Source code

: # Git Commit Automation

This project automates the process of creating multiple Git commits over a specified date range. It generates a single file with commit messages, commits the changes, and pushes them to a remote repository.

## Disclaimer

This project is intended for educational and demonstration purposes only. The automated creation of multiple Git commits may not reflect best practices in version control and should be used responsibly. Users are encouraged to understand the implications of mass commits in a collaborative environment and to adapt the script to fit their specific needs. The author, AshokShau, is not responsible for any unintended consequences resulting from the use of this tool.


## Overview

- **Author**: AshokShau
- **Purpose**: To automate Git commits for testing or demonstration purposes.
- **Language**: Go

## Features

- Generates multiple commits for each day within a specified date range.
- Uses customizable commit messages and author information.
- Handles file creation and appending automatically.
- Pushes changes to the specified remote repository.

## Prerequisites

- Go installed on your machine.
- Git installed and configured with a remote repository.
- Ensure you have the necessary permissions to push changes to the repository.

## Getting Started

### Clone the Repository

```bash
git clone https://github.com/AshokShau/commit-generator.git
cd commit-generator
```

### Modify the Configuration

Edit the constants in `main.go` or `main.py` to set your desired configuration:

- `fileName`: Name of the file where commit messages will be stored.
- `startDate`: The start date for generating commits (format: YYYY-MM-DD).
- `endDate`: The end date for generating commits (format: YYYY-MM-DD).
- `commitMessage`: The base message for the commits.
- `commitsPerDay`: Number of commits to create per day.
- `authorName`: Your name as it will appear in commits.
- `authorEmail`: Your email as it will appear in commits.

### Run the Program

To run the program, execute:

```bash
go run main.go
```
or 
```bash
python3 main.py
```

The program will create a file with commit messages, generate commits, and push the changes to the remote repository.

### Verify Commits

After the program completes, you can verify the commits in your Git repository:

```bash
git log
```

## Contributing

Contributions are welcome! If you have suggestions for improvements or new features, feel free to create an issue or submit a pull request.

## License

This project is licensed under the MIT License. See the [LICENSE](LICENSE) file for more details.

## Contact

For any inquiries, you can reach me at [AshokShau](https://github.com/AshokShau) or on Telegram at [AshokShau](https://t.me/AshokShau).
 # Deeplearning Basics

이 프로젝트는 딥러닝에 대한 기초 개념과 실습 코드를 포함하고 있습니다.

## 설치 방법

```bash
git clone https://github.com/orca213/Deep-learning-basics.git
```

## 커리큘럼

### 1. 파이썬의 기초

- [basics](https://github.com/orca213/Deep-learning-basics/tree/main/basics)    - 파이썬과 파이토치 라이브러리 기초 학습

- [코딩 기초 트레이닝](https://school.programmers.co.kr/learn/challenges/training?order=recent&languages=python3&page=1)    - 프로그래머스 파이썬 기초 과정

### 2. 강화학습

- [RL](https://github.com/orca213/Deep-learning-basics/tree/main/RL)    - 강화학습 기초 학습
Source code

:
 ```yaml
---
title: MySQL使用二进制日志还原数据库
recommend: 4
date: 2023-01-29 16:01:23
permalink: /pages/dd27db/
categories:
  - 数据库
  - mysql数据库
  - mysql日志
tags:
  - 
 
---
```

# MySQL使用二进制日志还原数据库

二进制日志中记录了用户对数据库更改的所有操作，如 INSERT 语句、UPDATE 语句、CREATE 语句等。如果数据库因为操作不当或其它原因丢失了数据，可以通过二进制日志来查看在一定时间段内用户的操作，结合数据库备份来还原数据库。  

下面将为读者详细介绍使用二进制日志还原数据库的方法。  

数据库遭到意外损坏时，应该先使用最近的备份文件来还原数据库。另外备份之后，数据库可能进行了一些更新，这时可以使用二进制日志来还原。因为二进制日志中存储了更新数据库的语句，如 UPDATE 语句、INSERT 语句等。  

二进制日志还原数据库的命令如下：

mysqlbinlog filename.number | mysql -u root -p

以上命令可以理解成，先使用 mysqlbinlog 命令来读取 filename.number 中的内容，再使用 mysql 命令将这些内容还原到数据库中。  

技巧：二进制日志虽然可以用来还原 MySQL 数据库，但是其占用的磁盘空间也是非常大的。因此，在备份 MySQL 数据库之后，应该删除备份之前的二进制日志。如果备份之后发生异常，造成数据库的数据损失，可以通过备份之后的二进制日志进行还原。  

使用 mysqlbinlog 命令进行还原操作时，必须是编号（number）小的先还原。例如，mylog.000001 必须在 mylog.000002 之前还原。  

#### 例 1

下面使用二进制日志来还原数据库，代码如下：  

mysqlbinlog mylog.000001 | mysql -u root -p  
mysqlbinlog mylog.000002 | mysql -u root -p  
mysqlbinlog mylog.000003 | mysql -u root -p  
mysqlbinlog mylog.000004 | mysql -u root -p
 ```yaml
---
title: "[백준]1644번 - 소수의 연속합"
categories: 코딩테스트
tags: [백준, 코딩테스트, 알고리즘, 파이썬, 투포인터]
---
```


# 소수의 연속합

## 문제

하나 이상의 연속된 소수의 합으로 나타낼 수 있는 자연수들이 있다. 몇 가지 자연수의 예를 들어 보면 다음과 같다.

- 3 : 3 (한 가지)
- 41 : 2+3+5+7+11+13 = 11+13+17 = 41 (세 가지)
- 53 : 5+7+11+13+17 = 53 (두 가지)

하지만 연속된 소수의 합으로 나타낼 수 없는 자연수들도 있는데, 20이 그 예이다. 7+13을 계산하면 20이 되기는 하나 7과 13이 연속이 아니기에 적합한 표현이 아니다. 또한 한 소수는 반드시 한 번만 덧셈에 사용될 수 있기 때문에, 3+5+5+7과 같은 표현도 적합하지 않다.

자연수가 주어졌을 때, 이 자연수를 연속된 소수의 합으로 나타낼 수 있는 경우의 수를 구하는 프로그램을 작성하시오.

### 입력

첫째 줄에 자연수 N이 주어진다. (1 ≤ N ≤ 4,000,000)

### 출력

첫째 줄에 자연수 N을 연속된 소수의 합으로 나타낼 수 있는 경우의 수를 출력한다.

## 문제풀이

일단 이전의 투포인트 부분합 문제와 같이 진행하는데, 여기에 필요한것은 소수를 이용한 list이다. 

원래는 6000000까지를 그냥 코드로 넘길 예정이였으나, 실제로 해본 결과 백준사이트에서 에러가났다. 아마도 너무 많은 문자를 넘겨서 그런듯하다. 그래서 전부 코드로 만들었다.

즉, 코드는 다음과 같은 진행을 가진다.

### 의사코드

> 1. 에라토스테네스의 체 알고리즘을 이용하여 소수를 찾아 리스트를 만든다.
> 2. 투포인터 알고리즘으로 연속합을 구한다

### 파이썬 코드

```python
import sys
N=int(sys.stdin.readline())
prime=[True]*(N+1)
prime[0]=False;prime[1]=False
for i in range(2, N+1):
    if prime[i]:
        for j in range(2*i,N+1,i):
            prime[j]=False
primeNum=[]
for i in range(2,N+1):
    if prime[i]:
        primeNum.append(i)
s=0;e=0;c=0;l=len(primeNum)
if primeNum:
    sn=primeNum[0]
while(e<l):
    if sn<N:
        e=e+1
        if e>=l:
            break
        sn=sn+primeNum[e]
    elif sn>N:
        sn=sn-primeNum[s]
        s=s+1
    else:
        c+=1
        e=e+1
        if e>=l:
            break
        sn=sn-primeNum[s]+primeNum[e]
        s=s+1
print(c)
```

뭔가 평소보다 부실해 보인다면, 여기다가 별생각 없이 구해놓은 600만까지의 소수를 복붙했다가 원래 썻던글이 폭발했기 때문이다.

• [Required action]:
The answer must be a verbatim transcription of the entries above, from the first line through the line that contains "This project is intended", and nothing more.

• [Solution to the exercise]:
Source code

: # Git Commit Automation

This project automates the process of creating multiple Git commits over a specified date range. It generates a single file with commit messages, commits the changes, and pushes them to a remote repository.

## Disclaimer

This project is intended for educational and demonstration purposes only. The automated creation of multiple Git commits may not reflect best practices in version control and should be used responsibly. Users are encouraged to understand the implications of mass commits in a collaborative environment and to adapt the script to fit their specific needs. The author, AshokShau, is not responsible for any unintended consequences resulting from the use of this tool.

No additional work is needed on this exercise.